Description of the task:
Going through the entries below, work out how many lines have the string "Data" in them. Give the number and nothing more.

= Beginning of Section =

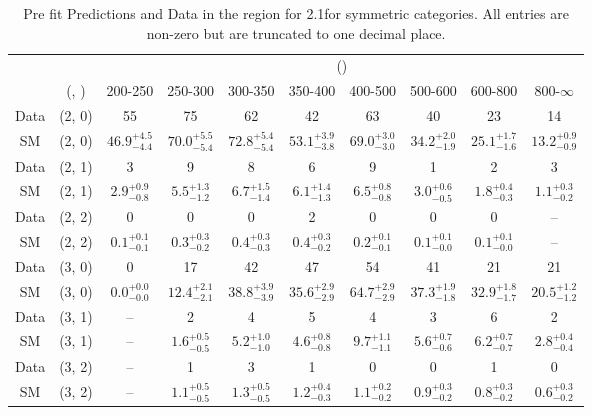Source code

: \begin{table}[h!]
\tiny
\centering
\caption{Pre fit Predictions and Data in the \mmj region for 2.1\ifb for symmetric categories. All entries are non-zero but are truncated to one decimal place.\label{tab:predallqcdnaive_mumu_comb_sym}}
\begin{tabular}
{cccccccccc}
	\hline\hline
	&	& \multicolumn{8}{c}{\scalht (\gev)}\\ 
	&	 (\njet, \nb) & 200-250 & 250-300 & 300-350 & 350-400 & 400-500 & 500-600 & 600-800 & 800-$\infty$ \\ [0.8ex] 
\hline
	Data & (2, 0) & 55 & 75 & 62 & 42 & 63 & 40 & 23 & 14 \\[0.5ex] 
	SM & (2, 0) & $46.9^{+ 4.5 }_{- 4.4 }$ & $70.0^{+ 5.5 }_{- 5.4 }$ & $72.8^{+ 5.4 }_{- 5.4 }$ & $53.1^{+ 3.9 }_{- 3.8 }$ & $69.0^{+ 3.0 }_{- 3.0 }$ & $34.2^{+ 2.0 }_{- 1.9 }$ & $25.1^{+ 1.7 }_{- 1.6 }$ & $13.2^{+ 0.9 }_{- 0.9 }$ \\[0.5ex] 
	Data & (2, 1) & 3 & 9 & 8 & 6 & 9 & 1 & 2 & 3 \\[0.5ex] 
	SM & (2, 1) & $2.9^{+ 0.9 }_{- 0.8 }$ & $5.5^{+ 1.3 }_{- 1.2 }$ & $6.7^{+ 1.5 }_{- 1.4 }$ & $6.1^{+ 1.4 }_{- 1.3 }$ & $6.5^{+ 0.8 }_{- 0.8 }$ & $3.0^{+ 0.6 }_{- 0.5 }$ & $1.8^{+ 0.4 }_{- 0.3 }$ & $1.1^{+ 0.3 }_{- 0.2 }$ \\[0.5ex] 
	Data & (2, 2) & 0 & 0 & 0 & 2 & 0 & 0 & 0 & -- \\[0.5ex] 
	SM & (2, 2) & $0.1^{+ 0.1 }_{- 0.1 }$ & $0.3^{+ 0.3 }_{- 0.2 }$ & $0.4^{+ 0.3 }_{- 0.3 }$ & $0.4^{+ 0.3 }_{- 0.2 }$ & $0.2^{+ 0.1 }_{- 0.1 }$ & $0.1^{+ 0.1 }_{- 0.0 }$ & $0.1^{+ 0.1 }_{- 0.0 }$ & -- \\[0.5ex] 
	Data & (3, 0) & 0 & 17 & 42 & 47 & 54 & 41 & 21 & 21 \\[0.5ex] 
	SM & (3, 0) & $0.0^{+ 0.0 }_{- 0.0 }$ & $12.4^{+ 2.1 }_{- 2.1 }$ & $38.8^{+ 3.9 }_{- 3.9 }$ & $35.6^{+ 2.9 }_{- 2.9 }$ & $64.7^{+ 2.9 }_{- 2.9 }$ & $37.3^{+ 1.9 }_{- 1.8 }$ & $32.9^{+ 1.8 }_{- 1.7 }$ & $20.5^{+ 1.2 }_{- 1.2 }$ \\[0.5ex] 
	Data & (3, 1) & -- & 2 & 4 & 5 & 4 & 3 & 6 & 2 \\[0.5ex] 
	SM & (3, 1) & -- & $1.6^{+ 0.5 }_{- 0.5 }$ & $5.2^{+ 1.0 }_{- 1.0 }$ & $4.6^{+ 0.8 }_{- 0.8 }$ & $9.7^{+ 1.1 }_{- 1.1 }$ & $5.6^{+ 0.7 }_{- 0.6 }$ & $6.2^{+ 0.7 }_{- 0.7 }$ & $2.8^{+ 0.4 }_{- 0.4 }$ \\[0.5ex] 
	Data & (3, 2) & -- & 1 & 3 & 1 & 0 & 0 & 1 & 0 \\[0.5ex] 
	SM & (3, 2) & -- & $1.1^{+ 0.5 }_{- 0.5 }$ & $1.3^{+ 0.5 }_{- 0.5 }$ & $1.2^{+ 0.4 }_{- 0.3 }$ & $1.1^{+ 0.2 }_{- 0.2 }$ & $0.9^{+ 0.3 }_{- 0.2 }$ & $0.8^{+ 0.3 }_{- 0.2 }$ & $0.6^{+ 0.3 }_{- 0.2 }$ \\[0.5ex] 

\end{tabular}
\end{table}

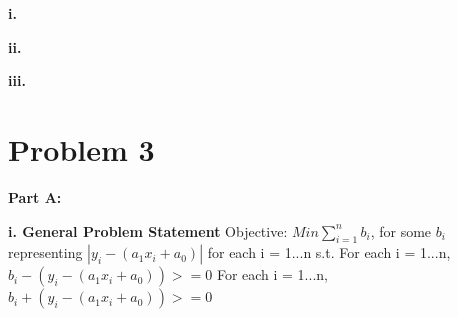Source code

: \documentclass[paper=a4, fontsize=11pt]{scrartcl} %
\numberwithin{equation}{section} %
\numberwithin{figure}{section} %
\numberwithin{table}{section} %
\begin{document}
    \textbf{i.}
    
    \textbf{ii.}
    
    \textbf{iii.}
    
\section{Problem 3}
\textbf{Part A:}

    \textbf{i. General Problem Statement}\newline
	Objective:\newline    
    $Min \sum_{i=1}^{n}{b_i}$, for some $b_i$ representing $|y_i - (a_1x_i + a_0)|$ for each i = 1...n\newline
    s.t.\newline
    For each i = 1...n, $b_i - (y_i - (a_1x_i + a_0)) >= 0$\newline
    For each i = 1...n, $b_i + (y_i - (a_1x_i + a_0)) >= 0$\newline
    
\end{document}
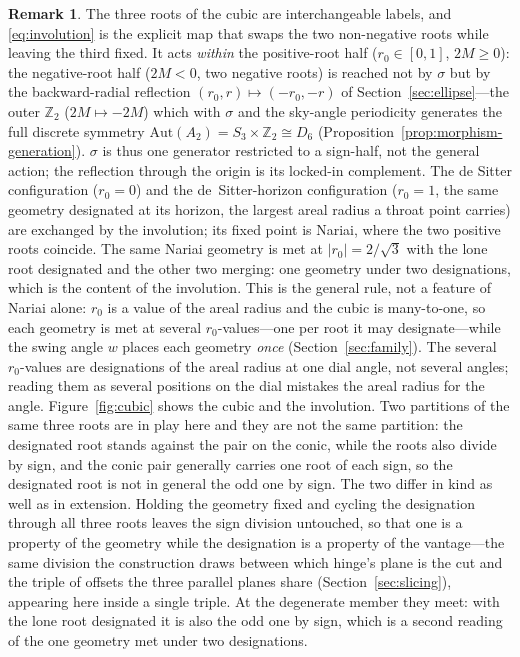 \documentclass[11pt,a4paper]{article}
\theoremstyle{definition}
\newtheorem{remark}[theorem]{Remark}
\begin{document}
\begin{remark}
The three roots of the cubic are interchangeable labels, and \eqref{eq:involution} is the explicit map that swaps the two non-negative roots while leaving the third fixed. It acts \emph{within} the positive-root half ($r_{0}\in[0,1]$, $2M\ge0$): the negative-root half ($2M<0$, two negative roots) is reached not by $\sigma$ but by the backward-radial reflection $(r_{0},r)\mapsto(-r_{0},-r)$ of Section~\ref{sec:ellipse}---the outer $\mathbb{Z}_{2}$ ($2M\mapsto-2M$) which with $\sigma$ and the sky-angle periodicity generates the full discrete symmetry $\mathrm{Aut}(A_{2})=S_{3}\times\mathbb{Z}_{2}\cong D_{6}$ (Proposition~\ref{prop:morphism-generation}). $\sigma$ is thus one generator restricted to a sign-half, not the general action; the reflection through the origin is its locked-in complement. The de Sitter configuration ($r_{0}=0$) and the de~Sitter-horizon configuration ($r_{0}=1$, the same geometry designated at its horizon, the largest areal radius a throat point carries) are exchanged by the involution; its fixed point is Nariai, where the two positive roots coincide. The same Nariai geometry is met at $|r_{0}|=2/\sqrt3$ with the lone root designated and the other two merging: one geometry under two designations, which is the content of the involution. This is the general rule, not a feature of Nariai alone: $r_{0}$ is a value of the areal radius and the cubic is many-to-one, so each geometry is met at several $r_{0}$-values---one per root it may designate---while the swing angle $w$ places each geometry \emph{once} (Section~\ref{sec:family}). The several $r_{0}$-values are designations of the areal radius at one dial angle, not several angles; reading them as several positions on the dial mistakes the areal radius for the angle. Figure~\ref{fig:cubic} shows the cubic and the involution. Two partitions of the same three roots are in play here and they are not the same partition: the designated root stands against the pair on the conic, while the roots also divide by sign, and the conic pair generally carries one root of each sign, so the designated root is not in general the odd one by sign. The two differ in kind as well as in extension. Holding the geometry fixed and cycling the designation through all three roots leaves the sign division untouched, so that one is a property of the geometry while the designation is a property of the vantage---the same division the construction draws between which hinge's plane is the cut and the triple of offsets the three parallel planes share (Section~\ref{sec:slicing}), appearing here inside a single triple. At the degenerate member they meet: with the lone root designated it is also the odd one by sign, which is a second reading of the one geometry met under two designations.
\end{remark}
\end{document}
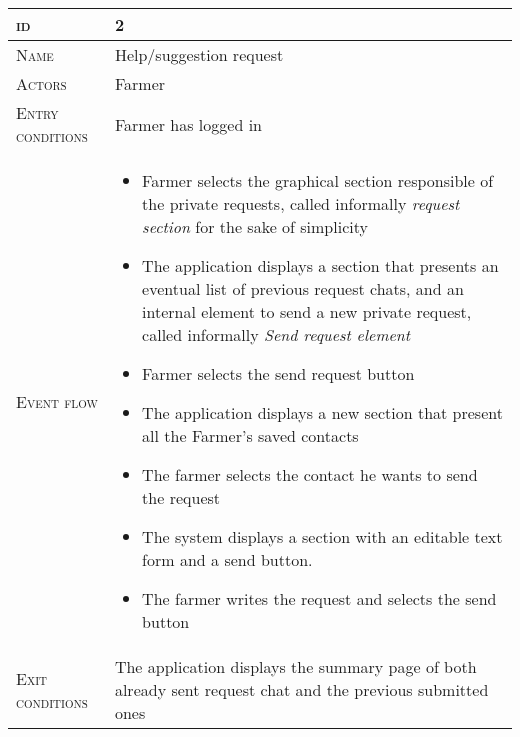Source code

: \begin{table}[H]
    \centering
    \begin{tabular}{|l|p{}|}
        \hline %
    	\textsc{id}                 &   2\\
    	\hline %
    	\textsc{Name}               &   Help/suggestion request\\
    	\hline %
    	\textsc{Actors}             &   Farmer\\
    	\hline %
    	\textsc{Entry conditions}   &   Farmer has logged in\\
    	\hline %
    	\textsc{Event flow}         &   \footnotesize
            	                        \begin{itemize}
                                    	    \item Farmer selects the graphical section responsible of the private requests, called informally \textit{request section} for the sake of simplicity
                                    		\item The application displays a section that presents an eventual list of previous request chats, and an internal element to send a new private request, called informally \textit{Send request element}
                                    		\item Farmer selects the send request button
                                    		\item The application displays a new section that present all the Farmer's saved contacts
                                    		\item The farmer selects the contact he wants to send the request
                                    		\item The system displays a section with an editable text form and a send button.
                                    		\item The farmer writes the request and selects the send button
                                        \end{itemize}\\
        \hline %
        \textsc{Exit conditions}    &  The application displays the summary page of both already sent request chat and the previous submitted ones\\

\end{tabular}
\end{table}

= End of Section =
= Beginning of Section =

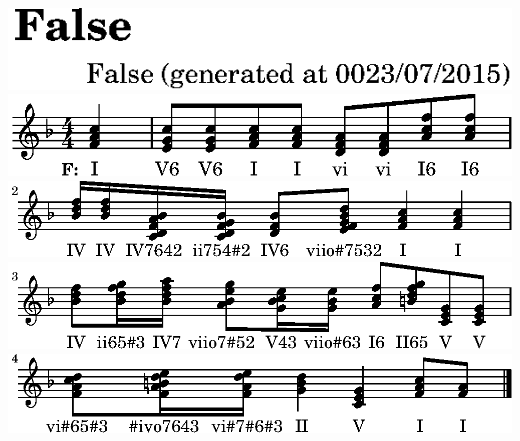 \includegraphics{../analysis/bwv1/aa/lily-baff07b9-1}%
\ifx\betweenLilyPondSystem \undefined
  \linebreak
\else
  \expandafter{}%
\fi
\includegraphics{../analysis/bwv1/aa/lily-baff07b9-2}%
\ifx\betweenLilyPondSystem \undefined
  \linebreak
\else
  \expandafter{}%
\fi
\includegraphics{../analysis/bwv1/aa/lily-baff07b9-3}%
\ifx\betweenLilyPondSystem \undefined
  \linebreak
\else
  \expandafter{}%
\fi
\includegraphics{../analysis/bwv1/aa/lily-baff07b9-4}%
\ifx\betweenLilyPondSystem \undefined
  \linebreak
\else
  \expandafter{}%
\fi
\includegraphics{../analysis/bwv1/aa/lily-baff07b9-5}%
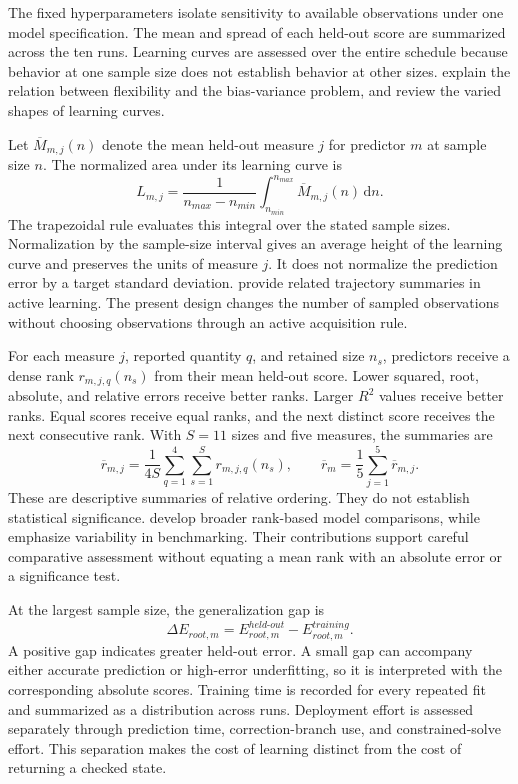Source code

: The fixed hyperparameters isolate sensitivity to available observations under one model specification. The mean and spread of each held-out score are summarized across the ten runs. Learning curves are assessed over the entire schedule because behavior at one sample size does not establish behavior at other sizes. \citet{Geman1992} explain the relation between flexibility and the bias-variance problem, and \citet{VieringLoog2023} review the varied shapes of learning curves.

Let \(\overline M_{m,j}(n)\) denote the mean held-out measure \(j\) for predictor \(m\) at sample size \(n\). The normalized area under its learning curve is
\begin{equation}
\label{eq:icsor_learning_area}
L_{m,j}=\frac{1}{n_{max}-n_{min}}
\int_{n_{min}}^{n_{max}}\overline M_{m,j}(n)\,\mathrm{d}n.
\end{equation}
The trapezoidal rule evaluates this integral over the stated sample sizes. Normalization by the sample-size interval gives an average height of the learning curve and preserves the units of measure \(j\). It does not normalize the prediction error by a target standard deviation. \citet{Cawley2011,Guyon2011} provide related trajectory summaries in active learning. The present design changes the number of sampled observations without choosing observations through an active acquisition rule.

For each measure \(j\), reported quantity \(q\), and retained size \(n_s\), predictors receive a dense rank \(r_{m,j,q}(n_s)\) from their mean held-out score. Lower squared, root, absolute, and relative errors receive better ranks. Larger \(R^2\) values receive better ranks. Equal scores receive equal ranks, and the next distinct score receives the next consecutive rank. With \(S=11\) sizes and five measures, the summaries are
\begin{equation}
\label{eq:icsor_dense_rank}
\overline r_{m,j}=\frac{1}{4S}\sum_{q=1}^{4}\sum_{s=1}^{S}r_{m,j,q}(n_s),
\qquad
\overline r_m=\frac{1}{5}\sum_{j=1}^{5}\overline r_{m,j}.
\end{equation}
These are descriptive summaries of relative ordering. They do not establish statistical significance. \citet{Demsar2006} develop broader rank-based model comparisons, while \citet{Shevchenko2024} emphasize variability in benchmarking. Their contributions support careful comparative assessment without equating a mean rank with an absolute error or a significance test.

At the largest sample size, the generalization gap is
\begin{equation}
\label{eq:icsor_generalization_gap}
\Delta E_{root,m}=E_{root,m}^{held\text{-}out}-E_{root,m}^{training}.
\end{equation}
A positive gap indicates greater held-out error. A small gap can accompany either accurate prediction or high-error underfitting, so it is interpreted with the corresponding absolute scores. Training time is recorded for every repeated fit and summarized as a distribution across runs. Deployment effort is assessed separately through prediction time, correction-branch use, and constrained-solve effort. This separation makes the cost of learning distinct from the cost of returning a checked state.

= End of Section =

Result of the exercise:
7